LC50s are presented as FWC dilutions, SF dilutions, and PF dilutions. The data are averages of four or five experiments, with 95% confidence limits, as determined by probit analysis, in parentheses.
ND, not detectable (spores were not detectable by light and electron microscopy).
As shown in Table 2, the toxic activities of SFs of B. laterosporus 921 and 615 for mosquitoes were approximately 10 and 100 times less, respectively, than those of FWCs and PFs. Using light and electron microscopy, we could not detect any spores in the SFs. These results clearly demonstrated that the mosquitocidal activities of B. laterosporus 921 and 615 were associated with the sporulated cells rather than with soluble factors present in the culture medium during sporulation. Moreover, the low level of mosquitocidal activity of B. laterosporus SF (Table 2), which fails to demonstrate the presence of spores, may reflect the activity of some other soluble factors, e.g., small soluble crystals, rather than the activity of soluble toxins.
The entomopathogenic activities of B. laterosporus 921 and 615 may be due to production of crystalline inclusions similar to those of B. thuringiensis and B. sphaericus. To clarify this question, we analyzed the mosquitocidal activity of purified crystals of B. laterosporus 615.
The results of light and electron microscope analysis have demonstrated the capacity of B. laterosporus 615 to increase the production of crystalline inclusions when it is grown on Nickerson agar instead of Nickerson broth (data not shown). Therefore, the agar medium was used for the production of crystals of B. laterosporus 615. Cells of B. laterosporus 615 were grown overnight at 30°C in Nickerson broth. Thereafter, the overnight culture was spread on 1.8% agar surface plates with Nickerson medium supplemented with d-glucose (1%), methionine (10 μg/ml), and thiamine (10 μg/ml). The plates were incubated at 30°C for 5 to 6 days. The sporulated cells and crystalline inclusions of B. laterosporus 615 were washed out from the agar surface plates by using a small volume of distilled water. The suspensions obtained from each plate were pooled and incubated with 0.02% Triton X-100 for 1 h at 18 to 20°C and then overnight at 5°C. This pretreated suspension of B. laterosporus 615 was sonicated on ice for two 30-s intervals with 30-s pauses at a relative output of 40 kHz with a VCD16-850 sonic disintegrator.
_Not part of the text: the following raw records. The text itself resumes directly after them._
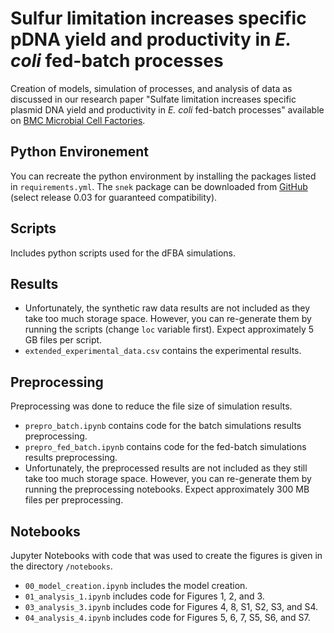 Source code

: # Sulfur limitation increases specific pDNA yield and productivity in *E. coli* fed-batch processes

Creation of models, simulation of processes, and analysis of data as discussed in our research paper "Sulfate limitation increases specific plasmid DNA yield and productivity in <i>E. coli</i> fed-batch processes" available on [BMC Microbial Cell Factories](https://doi.org/10.1186/s12934-023-02248-2).

## Python Environement
You can recreate the python environment by installing the packages listed in ```requirements.yml```.
The ```snek``` package can be downloaded from <a href = https://github.com/Gotsmy/snek/>GitHub</a> (select release 0.03 for guaranteed compatibility).

## Scripts
Includes python scripts used for the dFBA simulations.

## Results
* Unfortunately, the synthetic raw data results are not included as they take too much storage space. However, you can re-generate them by running the scripts (change ```loc``` variable first). Expect approximately 5 GB files per script.
* ```extended_experimental_data.csv``` contains the experimental results.

## Preprocessing
Preprocessing was done to reduce the file size of simulation results.
* ```prepro_batch.ipynb``` contains code for the batch simulations results preprocessing.
* ```prepro_fed_batch.ipynb``` contains code for the fed-batch simulations results preprocessing.
* Unfortunately, the preprocessed results are not included as they still take too much storage space. However, you can re-generate them by running the preprocessing notebooks. Expect approximately 300 MB files per preprocessing.

## Notebooks
Jupyter Notebooks with code that was used to create the figures is given in the directory ```/notebooks```.

* ```00_model_creation.ipynb``` includes the model creation.
* ```01_analysis_1.ipynb``` includes code for Figures 1, 2, and 3.
* ```03_analysis_3.ipynb``` includes code for Figures 4, 8, S1, S2, S3, and S4.
* ```04_analysis_4.ipynb``` includes code for Figures 5, 6, 7, S5, S6, and S7.

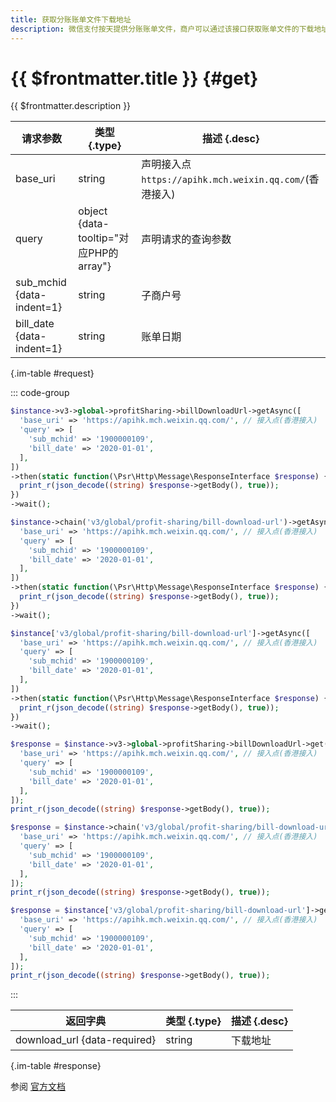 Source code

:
 ```yaml
---
title: 获取分账账单文件下载地址
description: 微信支付按天提供分账账单文件，商户可以通过该接口获取账单文件的下载地址。文件内包含分账相关的金额、时间等信息，供商户核对到账等情况。
---
```


# {{ $frontmatter.title }} {#get}

{{ $frontmatter.description }}

| 请求参数 | 类型 {.type} | 描述 {.desc}
| --- | --- | ---
| base_uri | string | 声明接入点`https://apihk.mch.weixin.qq.com/`(香港接入)
| query | object {data-tooltip="对应PHP的array"} | 声明请求的查询参数
| sub_mchid {data-indent=1} | string | 子商户号
| bill_date {data-indent=1} | string | 账单日期

{.im-table #request}

::: code-group

```php [异步纯链式]
$instance->v3->global->profitSharing->billDownloadUrl->getAsync([
  'base_uri' => 'https://apihk.mch.weixin.qq.com/', // 接入点(香港接入)
  'query' => [
    'sub_mchid' => '1900000109',
    'bill_date' => '2020-01-01',
  ],
])
->then(static function(\Psr\Http\Message\ResponseInterface $response) {
  print_r(json_decode((string) $response->getBody(), true));
})
->wait();
```

```php [异步声明式]
$instance->chain('v3/global/profit-sharing/bill-download-url')->getAsync([
  'base_uri' => 'https://apihk.mch.weixin.qq.com/', // 接入点(香港接入)
  'query' => [
    'sub_mchid' => '1900000109',
    'bill_date' => '2020-01-01',
  ],
])
->then(static function(\Psr\Http\Message\ResponseInterface $response) {
  print_r(json_decode((string) $response->getBody(), true));
})
->wait();
```

```php [异步属性式]
$instance['v3/global/profit-sharing/bill-download-url']->getAsync([
  'base_uri' => 'https://apihk.mch.weixin.qq.com/', // 接入点(香港接入)
  'query' => [
    'sub_mchid' => '1900000109',
    'bill_date' => '2020-01-01',
  ],
])
->then(static function(\Psr\Http\Message\ResponseInterface $response) {
  print_r(json_decode((string) $response->getBody(), true));
})
->wait();
```

```php [同步纯链式]
$response = $instance->v3->global->profitSharing->billDownloadUrl->get([
  'base_uri' => 'https://apihk.mch.weixin.qq.com/', // 接入点(香港接入)
  'query' => [
    'sub_mchid' => '1900000109',
    'bill_date' => '2020-01-01',
  ],
]);
print_r(json_decode((string) $response->getBody(), true));
```

```php [同步声明式]
$response = $instance->chain('v3/global/profit-sharing/bill-download-url')->get([
  'base_uri' => 'https://apihk.mch.weixin.qq.com/', // 接入点(香港接入)
  'query' => [
    'sub_mchid' => '1900000109',
    'bill_date' => '2020-01-01',
  ],
]);
print_r(json_decode((string) $response->getBody(), true));
```

```php [同步属性式]
$response = $instance['v3/global/profit-sharing/bill-download-url']->get([
  'base_uri' => 'https://apihk.mch.weixin.qq.com/', // 接入点(香港接入)
  'query' => [
    'sub_mchid' => '1900000109',
    'bill_date' => '2020-01-01',
  ],
]);
print_r(json_decode((string) $response->getBody(), true));
```

:::

| 返回字典 | 类型 {.type} | 描述 {.desc}
| --- | --- | ---
| download_url {data-required}| string | 下载地址

{.im-table #response}

参阅 [官方文档](https://pay.weixin.qq.com/wiki/doc/api_external/ch/apis/chapter4_1_9.shtml)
The crystalline inclusions of B. laterosporus 615 were purified from spores and cell debris by centrifugation in a nonlinear density gradient of 20, 30, 40, and 50% sodium bromide at 150,000 × g for 2 h at 4°C. The resulting fractions were washed three times, suspended in distilled water, and stored at −20°C. Electron microscopy analysis of the obtained fractions for the presence of spores and crystals was also done. According to the electron microscopy examination, the fraction corresponding to 30% sodium bromide was spore free and contained square crystals without clear corners (Fig. 1). For solubilization of the protein crystals, they were treated with 0.2 M NaOH for 1.5 h at 37°C. The protein concentration in the samples was then measured by the Bradford method (1).
FIG. 1.
Pure crystals of B. laterosporus 615. Flat square crystals lacking clear corners are predominant. Negative staining was with 1% uranyl acetate. Bar, 100 nm.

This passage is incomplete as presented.